Exercise directions:
Your task is to restate the listing word for word without the pictures.

Records for the task:
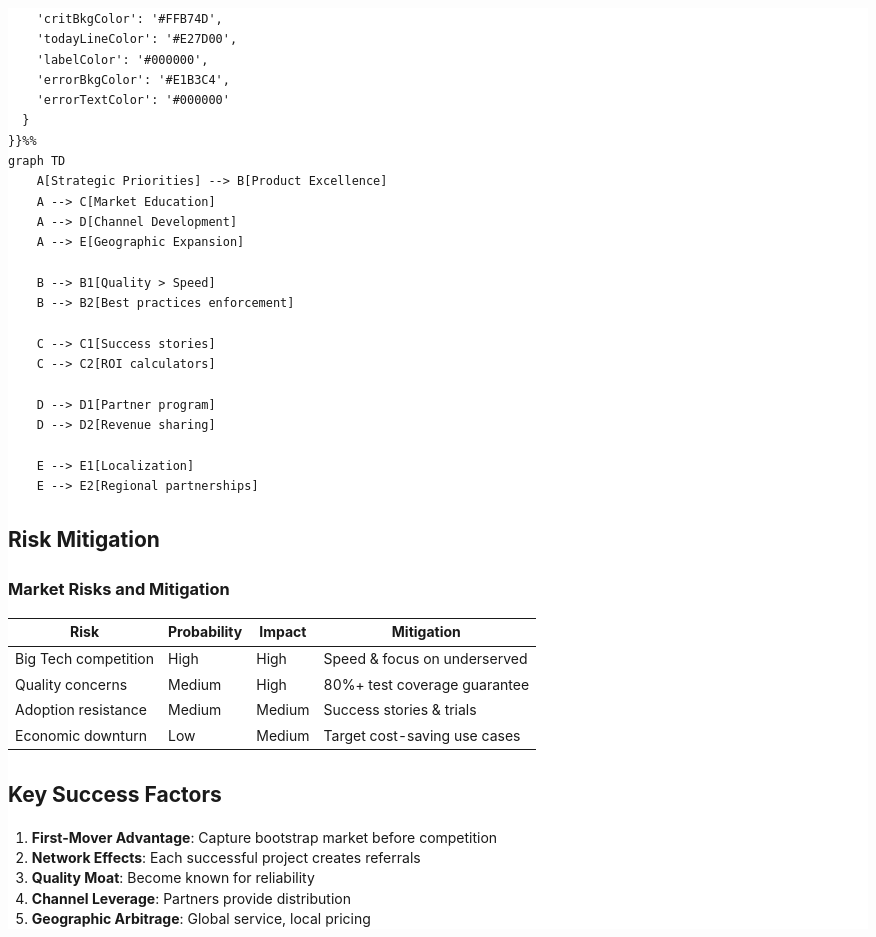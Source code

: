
 ```mermaid
    'critBkgColor': '#FFB74D',
    'todayLineColor': '#E27D00',
    'labelColor': '#000000',
    'errorBkgColor': '#E1B3C4',
    'errorTextColor': '#000000'
  }
}}%%
graph TD
    A[Strategic Priorities] --> B[Product Excellence]
    A --> C[Market Education]
    A --> D[Channel Development]
    A --> E[Geographic Expansion]

    B --> B1[Quality > Speed]
    B --> B2[Best practices enforcement]

    C --> C1[Success stories]
    C --> C2[ROI calculators]

    D --> D1[Partner program]
    D --> D2[Revenue sharing]

    E --> E1[Localization]
    E --> E2[Regional partnerships]
```

</div>

## Risk Mitigation

### Market Risks and Mitigation

<div class="mermaid-diagram-wrapper">

| Risk | Probability | Impact | Mitigation |
|------|-------------|--------|------------|
| Big Tech competition | High | High | Speed & focus on underserved |
| Quality concerns | Medium | High | 80%+ test coverage guarantee |
| Adoption resistance | Medium | Medium | Success stories & trials |
| Economic downturn | Low | Medium | Target cost-saving use cases |

</div>

## Key Success Factors

1. **First-Mover Advantage**: Capture bootstrap market before competition
2. **Network Effects**: Each successful project creates referrals
3. **Quality Moat**: Become known for reliability
4. **Channel Leverage**: Partners provide distribution
5. **Geographic Arbitrage**: Global service, local pricing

Reply to the task:
Source code

:
 ```mermaid
    'critBkgColor': '#FFB74D',
    'todayLineColor': '#E27D00',
    'labelColor': '#000000',
    'errorBkgColor': '#E1B3C4',
    'errorTextColor': '#000000'
  }
}}%%
graph TD
    A[Strategic Priorities] --> B[Product Excellence]
    A --> C[Market Education]
    A --> D[Channel Development]
    A --> E[Geographic Expansion]

    B --> B1[Quality > Speed]
    B --> B2[Best practices enforcement]

    C --> C1[Success stories]
    C --> C2[ROI calculators]

    D --> D1[Partner program]
    D --> D2[Revenue sharing]

    E --> E1[Localization]
    E --> E2[Regional partnerships]
```

</div>

## Risk Mitigation

### Market Risks and Mitigation

<div class="mermaid-diagram-wrapper">

| Risk | Probability | Impact | Mitigation |
|------|-------------|--------|------------|
| Big Tech competition | High | High | Speed & focus on underserved |
| Quality concerns | Medium | High | 80%+ test coverage guarantee |
| Adoption resistance | Medium | Medium | Success stories & trials |
| Economic downturn | Low | Medium | Target cost-saving use cases |

</div>

## Key Success Factors

1. **First-Mover Advantage**: Capture bootstrap market before competition
2. **Network Effects**: Each successful project creates referrals
3. **Quality Moat**: Become known for reliability
4. **Channel Leverage**: Partners provide distribution
5. **Geographic Arbitrage**: Global service, local pricing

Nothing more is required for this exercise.